Sync N900 with KDE Desktop (kaddressbook / kontact)
Posted by rene on 23 Jan 2011 at 03:49 pm | Tagged as: nokia n900
Since a few weeks I had a new toy – a N900 from nokia. It’s a mobile phone running Maemo, an adapted Linux distribution. Got a used one for a nice price, which should replace a heavy computer while traveling for a few months through southern America.
Anyway, as usual, one of the interesting things is how to sync contacts and calendar-entries with the Linux-driven Laptop on my desk? Luckily the solutions are now available – not as in the previous days with my ROKR E6, a Linux-phone which required me to get Windows to synchronize it, ugly.

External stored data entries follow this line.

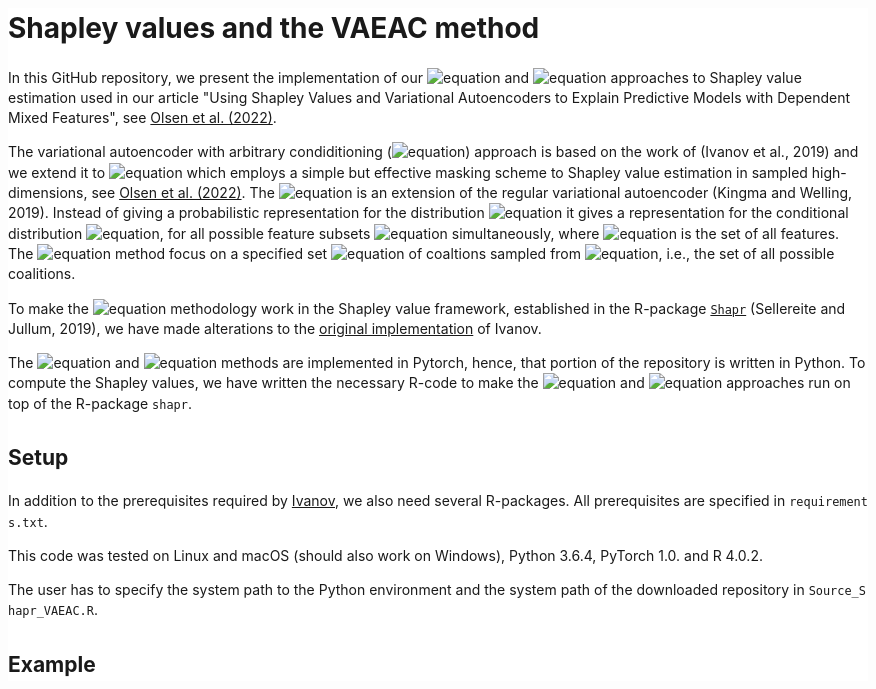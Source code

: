 # Shapley values and the VAEAC method

In this GitHub repository, we present the implementation of our ![equation](https://latex.codecogs.com/svg.latex?\texttt{VAEAC}) and ![equation](https://latex.codecogs.com/svg.latex?\texttt{VAEAC}_\mathcal{C}) approaches to Shapley value estimation used in our article "Using Shapley Values and Variational Autoencoders to Explain Predictive Models with Dependent Mixed Features", see [Olsen et al. (2022)](https://www.jmlr.org/papers/volume23/21-1413/21-1413.pdf). 

The variational autoencoder with arbitrary condiditioning (![equation](https://latex.codecogs.com/svg.latex?\texttt{VAEAC})) approach is based on the work of (Ivanov et al., 2019) and we extend it to ![equation](https://latex.codecogs.com/svg.latex?\texttt{VAEAC}_\mathcal{C}) which employs a simple but effective masking scheme to Shapley value estimation in sampled high-dimensions, see [Olsen et al. (2022)](https://www.jmlr.org/papers/volume23/21-1413/21-1413.pdf). The ![equation](https://latex.codecogs.com/svg.latex?\texttt{VAEAC}) is an extension of the regular variational autoencoder (Kingma and Welling, 2019). Instead of giving a probabilistic representation for the distribution ![equation](https://latex.codecogs.com/svg.latex?p(\boldsymbol{x})) it gives a representation for the conditional distribution ![equation](https://latex.codecogs.com/svg.latex?p(\boldsymbol{x}_{\bar{\mathcal{S}}}&space;\mid&space;\boldsymbol{x}_{{\mathcal{S}}})), for all possible feature subsets ![equation](https://latex.codecogs.com/svg.latex?\mathcal{S}\subseteq\mathcal{M}) simultaneously, where ![equation](https://latex.codecogs.com/svg.latex?\mathcal{M}) is the set of all features. The ![equation](https://latex.codecogs.com/svg.latex?\texttt{VAEAC}_\mathcal{C}) method focus on a specified set ![equation](https://latex.codecogs.com/svg.latex?\mathcal{C}) of coaltions sampled from ![equation](https://latex.codecogs.com/svg.latex?\mathcal{P}(\mathcal{M})), i.e., the set of all possible coalitions.

To make the ![equation](https://latex.codecogs.com/svg.latex?\texttt{VAEAC}) methodology work in the Shapley value framework, established in the R-package [`Shapr`](https://github.com/NorskRegnesentral/shapr) (Sellereite and Jullum, 2019), we have made alterations to the [original implementation](https://github.com/tigvarts/vaeac) of Ivanov.

The ![equation](https://latex.codecogs.com/svg.latex?\texttt{VAEAC}) and ![equation](https://latex.codecogs.com/svg.latex?\texttt{VAEAC}_\mathcal{C}) methods are implemented in Pytorch, hence, that portion of the repository is written in Python.
To compute the Shapley values, we have written the necessary R-code to make the ![equation](https://latex.codecogs.com/svg.latex?\texttt{VAEAC}) and ![equation](https://latex.codecogs.com/svg.latex?\texttt{VAEAC}_\mathcal{C}) approaches run on top of the R-package `shapr`.


## Setup

In addition to the prerequisites required by [Ivanov](https://github.com/tigvarts/vaeac/blob/master/requirements.txt), we also need several R-packages. All prerequisites are specified in `requirements.txt`. 

This code was tested on Linux and macOS (should also work on Windows), Python 3.6.4, PyTorch 1.0. and R 4.0.2.

The user has to specify the system path to the Python environment and the system path of the downloaded repository in `Source_Shapr_VAEAC.R`.



## Example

The N900 can easily synchronize with the Funambol online service. Just add syncevolution and syncevolution-gui to your N900, configure it by giving in your credentials and you are done.
Most of the people won’t like publishing their contacts anywhere in the outside world. Me too. But beside the Funambol online service their is the Open Source Funambol development page. And from there you can download and install Funambol locally and sync to your local server – nice one. Just install this server and change the address in syncevolutions config-file, thats it.

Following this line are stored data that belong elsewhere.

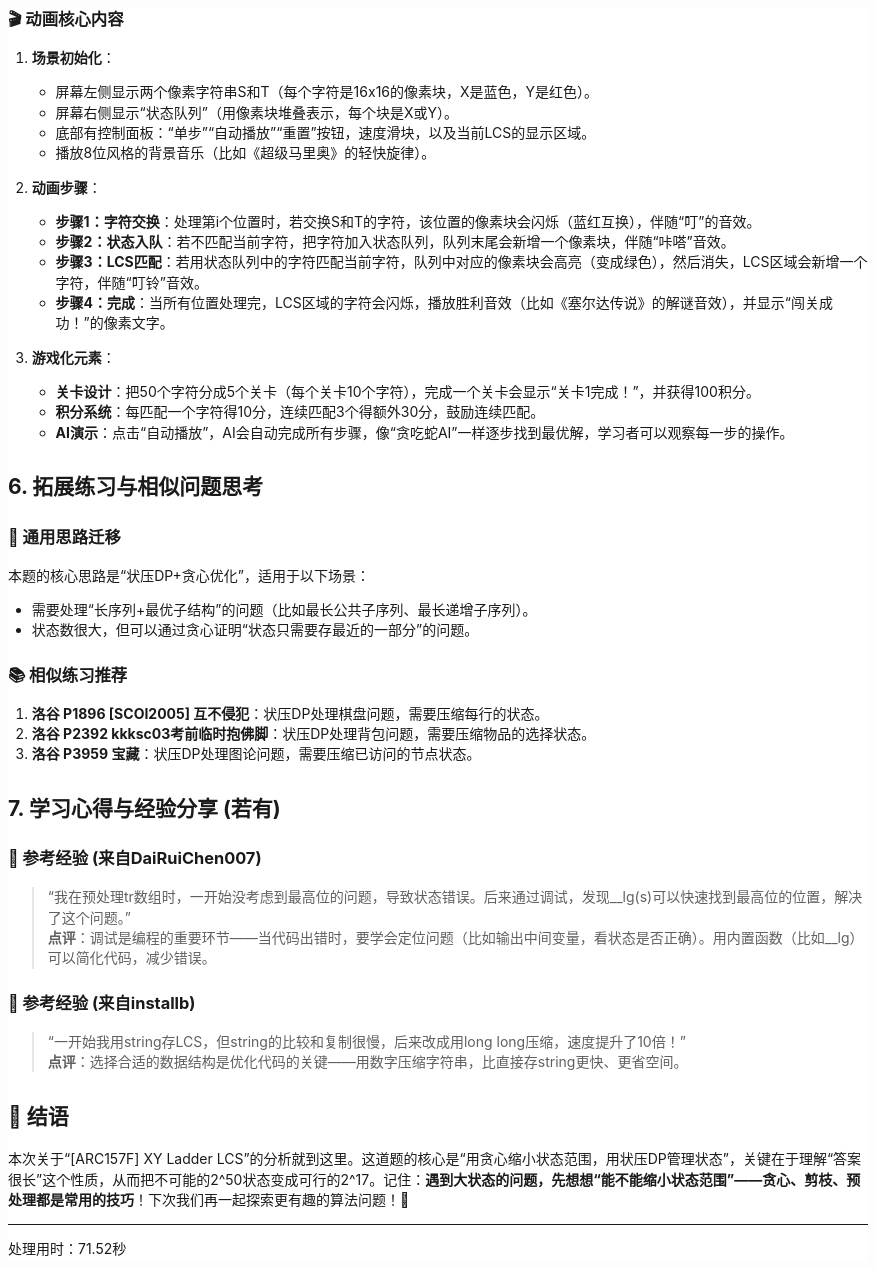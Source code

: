 ### 🎬 动画核心内容  
1. **场景初始化**：  
   - 屏幕左侧显示两个像素字符串S和T（每个字符是16x16的像素块，X是蓝色，Y是红色）。  
   - 屏幕右侧显示“状态队列”（用像素块堆叠表示，每个块是X或Y）。  
   - 底部有控制面板：“单步”“自动播放”“重置”按钮，速度滑块，以及当前LCS的显示区域。  
   - 播放8位风格的背景音乐（比如《超级马里奥》的轻快旋律）。

2. **动画步骤**：  
   - **步骤1：字符交换**：处理第i个位置时，若交换S和T的字符，该位置的像素块会闪烁（蓝红互换），伴随“叮”的音效。  
   - **步骤2：状态入队**：若不匹配当前字符，把字符加入状态队列，队列末尾会新增一个像素块，伴随“咔嗒”音效。  
   - **步骤3：LCS匹配**：若用状态队列中的字符匹配当前字符，队列中对应的像素块会高亮（变成绿色），然后消失，LCS区域会新增一个字符，伴随“叮铃”音效。  
   - **步骤4：完成**：当所有位置处理完，LCS区域的字符会闪烁，播放胜利音效（比如《塞尔达传说》的解谜音效），并显示“闯关成功！”的像素文字。

3. **游戏化元素**：  
   - **关卡设计**：把50个字符分成5个关卡（每个关卡10个字符），完成一个关卡会显示“关卡1完成！”，并获得100积分。  
   - **积分系统**：每匹配一个字符得10分，连续匹配3个得额外30分，鼓励连续匹配。  
   - **AI演示**：点击“自动播放”，AI会自动完成所有步骤，像“贪吃蛇AI”一样逐步找到最优解，学习者可以观察每一步的操作。


## 6. 拓展练习与相似问题思考

### 🚀 通用思路迁移  
本题的核心思路是“状压DP+贪心优化”，适用于以下场景：  
- 需要处理“长序列+最优子结构”的问题（比如最长公共子序列、最长递增子序列）。  
- 状态数很大，但可以通过贪心证明“状态只需要存最近的一部分”的问题。

### 📚 相似练习推荐  
1. **洛谷 P1896 [SCOI2005] 互不侵犯**：状压DP处理棋盘问题，需要压缩每行的状态。  
2. **洛谷 P2392 kkksc03考前临时抱佛脚**：状压DP处理背包问题，需要压缩物品的选择状态。  
3. **洛谷 P3959 宝藏**：状压DP处理图论问题，需要压缩已访问的节点状态。  


## 7. 学习心得与经验分享 (若有)

### 📝 参考经验 (来自DaiRuiChen007)  
> “我在预处理tr数组时，一开始没考虑到最高位的问题，导致状态错误。后来通过调试，发现__lg(s)可以快速找到最高位的位置，解决了这个问题。”  
**点评**：调试是编程的重要环节——当代码出错时，要学会定位问题（比如输出中间变量，看状态是否正确）。用内置函数（比如__lg）可以简化代码，减少错误。

### 📝 参考经验 (来自installb)  
> “一开始我用string存LCS，但string的比较和复制很慢，后来改成用long long压缩，速度提升了10倍！”  
**点评**：选择合适的数据结构是优化代码的关键——用数字压缩字符串，比直接存string更快、更省空间。


## 💪 结语  
本次关于“[ARC157F] XY Ladder LCS”的分析就到这里。这道题的核心是“用贪心缩小状态范围，用状压DP管理状态”，关键在于理解“答案很长”这个性质，从而把不可能的2^50状态变成可行的2^17。记住：**遇到大状态的问题，先想想“能不能缩小状态范围”——贪心、剪枝、预处理都是常用的技巧**！下次我们再一起探索更有趣的算法问题！🚀

---
处理用时：71.52秒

In my case I had to start the first synchronization from the N900 with the command line parameter „–sync slow“ to let it run successfuly. Later synchronizations worked as required without the additional parameter – just from the graphical interface.
Now, as you have all your contacts and dates locally on your server, you just need to synchronize these to your kaddressbook / kontact or whatever you are going to use. Both of these KDE applications are using akonadi as there storage-backend, therefore you actually need a akonadi-funambol synchronization program. Which can be found in Akunambol. Just installed it (it’s part of gentoos kde overlay: „emerge akunambol“ does it’s job) and now I can sync between akonadi and my lokal funambol too.
Great, thanks to everybody who programmed those tools and who documented the required pieces – I’m never going to be out of sync anymore.